How is this any different than watermarks? Most (if not all) commercial photo/digital imaging software embed watermarks in all the images modified and/or created using their software.

This information is not only used to determine whether the software used is legit, but it's also possible to determine if an original photograph has been modified by another person prior to publication.

Also, have you ever used a commercial copier? I mean, wow, the sheer volume of paper printed is monumental (even in small businesses). Something like this would require incredibly powerful device search techniques, and given the complexity of the data stored (limited disk space in these devices) I seriously question whether this is something to "worry about". IMO, it's just another level of logging that is present in any hardware or software based product on the market today.
posted by purephase at 9:07 PM on November 22, 2004


This is profound.
posted by troutfishing at 9:27 PM on November 22, 2004


I wonder if one could obliterate the watermark by printing everything with a yellow background? (Of course you couldn't print money)
posted by Sir Mildred Pierce at 9:33 PM on November 22, 2004


Happily, no, I have not.
posted by echodolphin at 9:43 PM on November 22, 2004


"The only time any information is gained from these documents is purely in [the case of] a criminal act"

so does this mean they'll be adding another angle to the mug shot?
posted by three blind mice at 2:13 AM on November 23, 2004


Lorelei Pagano, a counterfeiting specialist with the U.S. Secret Service, stresses that the government uses the embedded serial numbers only when alerted to a forgery. "The only time any information is gained from these documents is purely in [the case of] a criminal act," she says.

I'm certain, Ms. Pagano. But ideas like these -- begun with the greatest intentions -- get abused daily. (How many routine crimes and investigations have been "justified" under the Patriot Act so far, for example? How many employees at the IRS have perused personal information without warrant?)
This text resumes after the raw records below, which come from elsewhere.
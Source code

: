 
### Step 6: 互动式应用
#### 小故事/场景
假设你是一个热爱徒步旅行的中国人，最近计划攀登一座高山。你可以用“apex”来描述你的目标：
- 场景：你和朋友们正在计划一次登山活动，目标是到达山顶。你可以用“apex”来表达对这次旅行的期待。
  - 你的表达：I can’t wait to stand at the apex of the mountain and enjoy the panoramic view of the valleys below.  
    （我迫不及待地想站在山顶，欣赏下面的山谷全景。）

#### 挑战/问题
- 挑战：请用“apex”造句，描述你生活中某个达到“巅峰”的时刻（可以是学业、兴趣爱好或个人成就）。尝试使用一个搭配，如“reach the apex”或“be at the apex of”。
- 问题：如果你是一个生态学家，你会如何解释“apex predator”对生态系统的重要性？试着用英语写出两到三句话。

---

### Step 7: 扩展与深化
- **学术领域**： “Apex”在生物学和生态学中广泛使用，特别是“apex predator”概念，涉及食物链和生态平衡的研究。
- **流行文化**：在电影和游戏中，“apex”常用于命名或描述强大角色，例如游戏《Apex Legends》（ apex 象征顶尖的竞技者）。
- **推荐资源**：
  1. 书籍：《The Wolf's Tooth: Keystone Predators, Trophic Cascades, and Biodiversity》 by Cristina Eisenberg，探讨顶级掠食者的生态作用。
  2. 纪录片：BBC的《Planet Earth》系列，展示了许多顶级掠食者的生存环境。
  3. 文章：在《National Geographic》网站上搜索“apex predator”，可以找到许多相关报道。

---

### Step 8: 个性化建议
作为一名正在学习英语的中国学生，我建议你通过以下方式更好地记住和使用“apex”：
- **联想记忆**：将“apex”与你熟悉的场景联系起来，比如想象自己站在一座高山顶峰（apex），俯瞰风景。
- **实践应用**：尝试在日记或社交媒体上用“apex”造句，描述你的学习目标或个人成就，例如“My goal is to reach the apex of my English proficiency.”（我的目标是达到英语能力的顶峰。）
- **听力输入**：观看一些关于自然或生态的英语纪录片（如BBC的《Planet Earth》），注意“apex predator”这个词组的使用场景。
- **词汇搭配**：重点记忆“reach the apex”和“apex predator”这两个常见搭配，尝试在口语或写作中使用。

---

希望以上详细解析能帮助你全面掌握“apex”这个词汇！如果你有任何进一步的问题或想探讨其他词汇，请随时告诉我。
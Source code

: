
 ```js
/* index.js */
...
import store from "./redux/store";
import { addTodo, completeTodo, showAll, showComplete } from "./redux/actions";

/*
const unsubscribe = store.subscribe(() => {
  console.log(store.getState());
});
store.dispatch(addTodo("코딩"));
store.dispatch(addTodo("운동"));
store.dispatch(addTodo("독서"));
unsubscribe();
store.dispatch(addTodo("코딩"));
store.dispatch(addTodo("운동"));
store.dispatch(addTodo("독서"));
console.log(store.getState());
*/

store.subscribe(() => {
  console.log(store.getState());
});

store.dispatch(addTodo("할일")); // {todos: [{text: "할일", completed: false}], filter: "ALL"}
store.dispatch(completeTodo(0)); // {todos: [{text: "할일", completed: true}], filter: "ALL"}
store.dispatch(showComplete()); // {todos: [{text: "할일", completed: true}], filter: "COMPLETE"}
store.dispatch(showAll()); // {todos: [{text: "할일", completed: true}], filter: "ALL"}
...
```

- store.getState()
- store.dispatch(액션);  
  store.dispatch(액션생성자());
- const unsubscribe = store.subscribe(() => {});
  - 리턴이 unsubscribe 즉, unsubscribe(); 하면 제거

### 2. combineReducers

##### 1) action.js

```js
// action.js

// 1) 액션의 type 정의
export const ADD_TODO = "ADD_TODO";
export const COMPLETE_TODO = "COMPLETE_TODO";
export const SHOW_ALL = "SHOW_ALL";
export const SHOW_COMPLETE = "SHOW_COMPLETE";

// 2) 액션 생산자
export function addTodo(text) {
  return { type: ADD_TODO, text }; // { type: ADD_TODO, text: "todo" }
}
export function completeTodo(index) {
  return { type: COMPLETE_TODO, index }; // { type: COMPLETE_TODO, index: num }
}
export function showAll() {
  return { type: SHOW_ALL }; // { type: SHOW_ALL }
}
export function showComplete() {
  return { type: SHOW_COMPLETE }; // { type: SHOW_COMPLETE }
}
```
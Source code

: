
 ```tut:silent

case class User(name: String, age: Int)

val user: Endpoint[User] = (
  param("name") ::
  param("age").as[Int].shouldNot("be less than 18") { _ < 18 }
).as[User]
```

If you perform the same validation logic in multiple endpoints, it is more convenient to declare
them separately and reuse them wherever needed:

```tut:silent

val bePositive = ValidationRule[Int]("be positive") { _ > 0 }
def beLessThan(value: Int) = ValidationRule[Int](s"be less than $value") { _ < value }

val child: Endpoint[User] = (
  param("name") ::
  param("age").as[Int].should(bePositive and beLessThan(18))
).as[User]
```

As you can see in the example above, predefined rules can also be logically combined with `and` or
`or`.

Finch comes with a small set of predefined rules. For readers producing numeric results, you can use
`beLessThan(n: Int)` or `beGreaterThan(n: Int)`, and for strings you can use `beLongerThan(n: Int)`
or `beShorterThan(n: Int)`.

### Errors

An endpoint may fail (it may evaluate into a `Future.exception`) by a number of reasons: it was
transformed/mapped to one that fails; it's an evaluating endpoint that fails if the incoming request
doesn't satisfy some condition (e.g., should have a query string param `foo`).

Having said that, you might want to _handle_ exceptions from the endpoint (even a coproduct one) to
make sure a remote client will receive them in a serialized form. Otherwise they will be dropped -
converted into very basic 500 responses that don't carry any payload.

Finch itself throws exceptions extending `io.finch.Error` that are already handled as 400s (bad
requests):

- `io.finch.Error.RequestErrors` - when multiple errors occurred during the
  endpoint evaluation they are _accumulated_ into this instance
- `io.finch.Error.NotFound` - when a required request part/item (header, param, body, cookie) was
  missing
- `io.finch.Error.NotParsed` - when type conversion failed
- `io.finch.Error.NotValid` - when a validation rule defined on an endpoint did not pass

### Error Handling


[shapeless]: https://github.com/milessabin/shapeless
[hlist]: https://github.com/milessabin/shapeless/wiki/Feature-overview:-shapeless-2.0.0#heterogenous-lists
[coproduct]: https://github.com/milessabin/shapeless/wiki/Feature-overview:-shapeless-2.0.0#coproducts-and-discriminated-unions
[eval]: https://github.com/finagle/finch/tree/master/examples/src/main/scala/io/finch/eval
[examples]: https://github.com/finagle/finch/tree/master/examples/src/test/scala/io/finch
If people feel threatened, it's for a good reason: Scumbags who manage to weasel their way into government jobs regularly abuse these systems, using them for purposes other than that for which they were intended -- often at the expense of personal privacy.

The benefit does not outweigh the risk. There are other ways to catch counterfeiters. Go find those methods.

And here's another thought: Printers are "the press," too. This is a First Amendment issue. If I want to print and hand out anti-Bush fliers anonymously, and if I reasonably suspect that I might be traced, doesn't that create sort of a chilling effect on the First Amendment?